BEGIN THE DATA

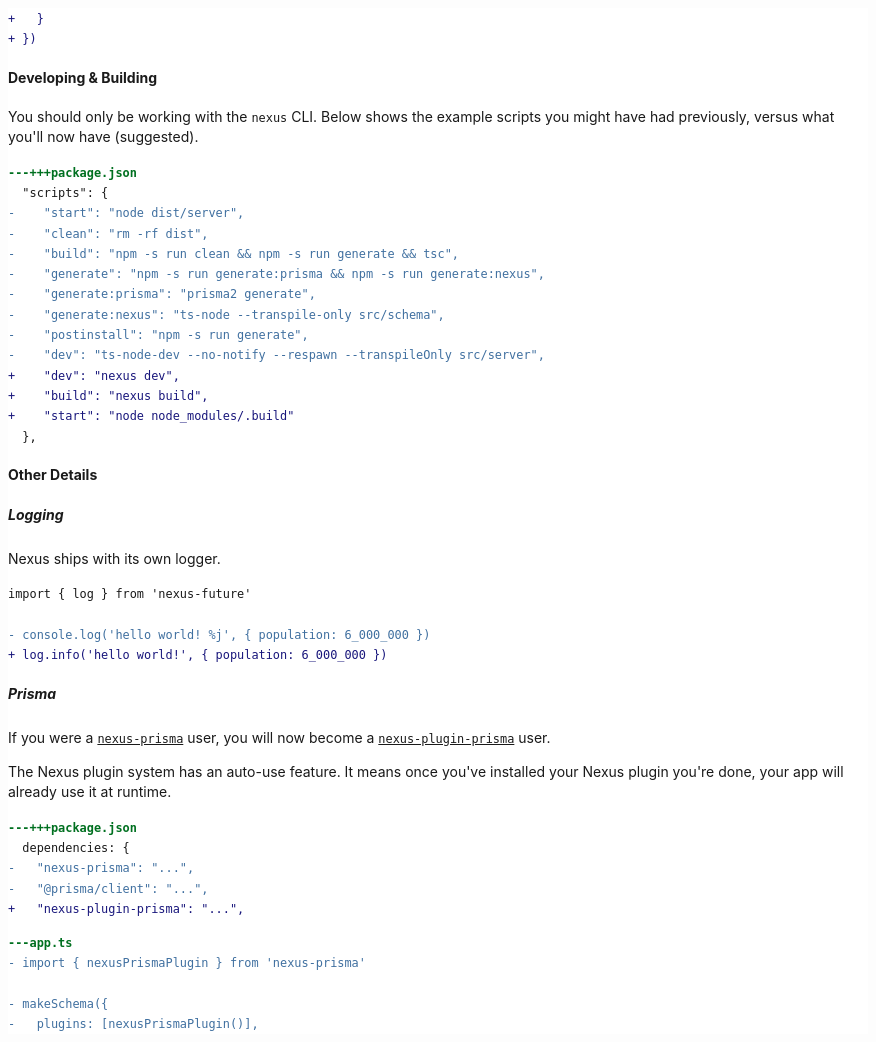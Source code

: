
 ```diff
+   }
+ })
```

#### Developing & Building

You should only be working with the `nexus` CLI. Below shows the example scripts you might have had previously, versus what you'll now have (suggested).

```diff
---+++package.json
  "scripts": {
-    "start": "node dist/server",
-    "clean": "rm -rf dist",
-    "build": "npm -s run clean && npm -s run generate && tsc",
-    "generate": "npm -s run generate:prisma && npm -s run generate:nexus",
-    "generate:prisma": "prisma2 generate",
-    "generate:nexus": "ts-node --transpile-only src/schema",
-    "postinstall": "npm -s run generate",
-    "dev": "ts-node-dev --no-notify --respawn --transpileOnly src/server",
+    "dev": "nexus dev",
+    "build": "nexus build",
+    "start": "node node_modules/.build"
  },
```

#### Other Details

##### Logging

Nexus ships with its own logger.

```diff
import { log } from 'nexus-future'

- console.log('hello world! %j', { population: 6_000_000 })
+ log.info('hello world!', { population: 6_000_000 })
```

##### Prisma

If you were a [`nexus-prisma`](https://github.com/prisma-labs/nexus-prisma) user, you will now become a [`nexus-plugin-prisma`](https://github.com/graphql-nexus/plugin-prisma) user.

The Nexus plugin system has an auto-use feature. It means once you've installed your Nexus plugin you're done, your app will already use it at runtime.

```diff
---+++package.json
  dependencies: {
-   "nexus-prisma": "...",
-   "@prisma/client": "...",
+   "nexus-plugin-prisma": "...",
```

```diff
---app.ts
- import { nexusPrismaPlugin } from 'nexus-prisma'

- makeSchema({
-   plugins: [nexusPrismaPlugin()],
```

END THE DATA

Among the lines of these entries, find those that contain "with". Give their number and nothing else.

2